Aengus shook his head and went on smiling until the bolt had cracked back down and startled the rats overhead into a crescendo of scurrying and thumping.
Then an icy fist closed around his heart as he remembered what that had been all about.
“Aye, then,” he said, running his hand along the cold iron bolt in an attempt to steel himself for what came next. “Fancy that.”
He turned.
She looked overwrought, poor girlie, and no wonder. She could dry her tears as fast as she cried them, but he was beginning to recognize that shattered look she forced onto her face when she did: an expression reconstructed piecemeal from bits of a smile and bits of a sob.
Aengus stepped closer, slid his hands down her bare arms, and gently clasped her hands.
“’Tisn’t much,” he said, “but it’s something. We know how we might get word to him. And you’re having a bit of hope kindled up again, after all, aren’t you, love? I wager you aren’t knowing quite what to think, are you?”
She shook her head. Her breast rose and fell in gasps, like the belly of a sleeping kitten. Malcolm’s necklace twinkled at her throat. She wore it still.

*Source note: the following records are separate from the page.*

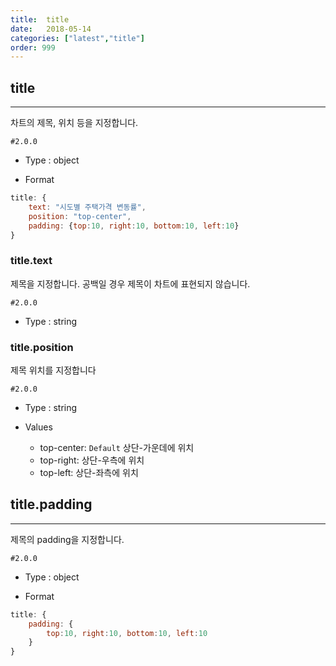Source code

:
 ```yaml
---
title:  title
date:   2018-05-14
categories: ["latest","title"]
order: 999
---
```


## title
---

차트의 제목, 위치 등을 지정합니다.


`#2.0.0`

* Type : object

* Format
```javascript
title: {
	text: "시도별 주택가격 변동률",
	position: "top-center",
	padding: {top:10, right:10, bottom:10, left:10}
}
```


### title.text

제목을 지정합니다. 공백일 경우 제목이 차트에 표현되지 않습니다.

`#2.0.0`

* Type : string


### title.position

제목 위치를 지정합니다

`#2.0.0`

* Type : string

* Values

	* top-center: `Default` 상단-가운데에 위치
	* top-right: 상단-우측에 위치
	* top-left: 상단-좌측에 위치

## title.padding
---

제목의 padding을 지정합니다.

`#2.0.0`

* Type : object

* Format
```javascript
title: {
	padding: { 
		top:10, right:10, bottom:10, left:10
	}
}
```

“We’re not quite where we were last winter,” he said, “when we looked for his return every day. But it’s something. Mayhap as he would be rushing home if only he knew. And what an Easter miracle that would be.”
She sucked her bottom lip and nodded resolutely.
“We shall let you get back to bed, love, to lie your poor head. You must be feeling as tossed-about as a feather in a whirlwind.”
Her little jagged smile widened a bit and faded.
“Good night, then,” he said. “God rest you and counsel you.”
She nodded a last time, too shaken-up for words. He told himself it was quite understandable. He’d wanted to spare her the need for speech, after all. And what could she have to say to him?
So he squeezed her hands conclusively and let them go, and she turned to walk back to her room.
Her bare feet padded across the dirty floor, and Aengus had the fleeting thought that he would have been content to lie down and be a rug for her, if only she would promise to tread on him all his life.
For what man wouldn’t have daydreamed a little? He wasn’t foolish enough to ascribe much significance to that stolen embrace at Drumdunaidh—she’d given her hand in marriage on the surety of nothing more than one slippery kiss in the rain, after all. She was young and yearning and dangerously susceptible: every nuance of attraction and courtship was wonderful and new to her.
But given time… when he would no longer feel like he was betraying Maire with every smile he shared with her… when she would no longer be looking for Malcolm or an antidote to Malcolm but simply looking for love…
What man would not have thought of it, at least in dreams?
But in life, of course, Aengus was and always had been a rug.
“Only think, if we’d stayed at the tavern,” Domnall said ironically.
Aengus rubbed his hands over his face and sighed. How tired he was. How tossed-about and tired.
“The truth is like the dust, lad,” he said. “It’s always finding a crack and blowing in.”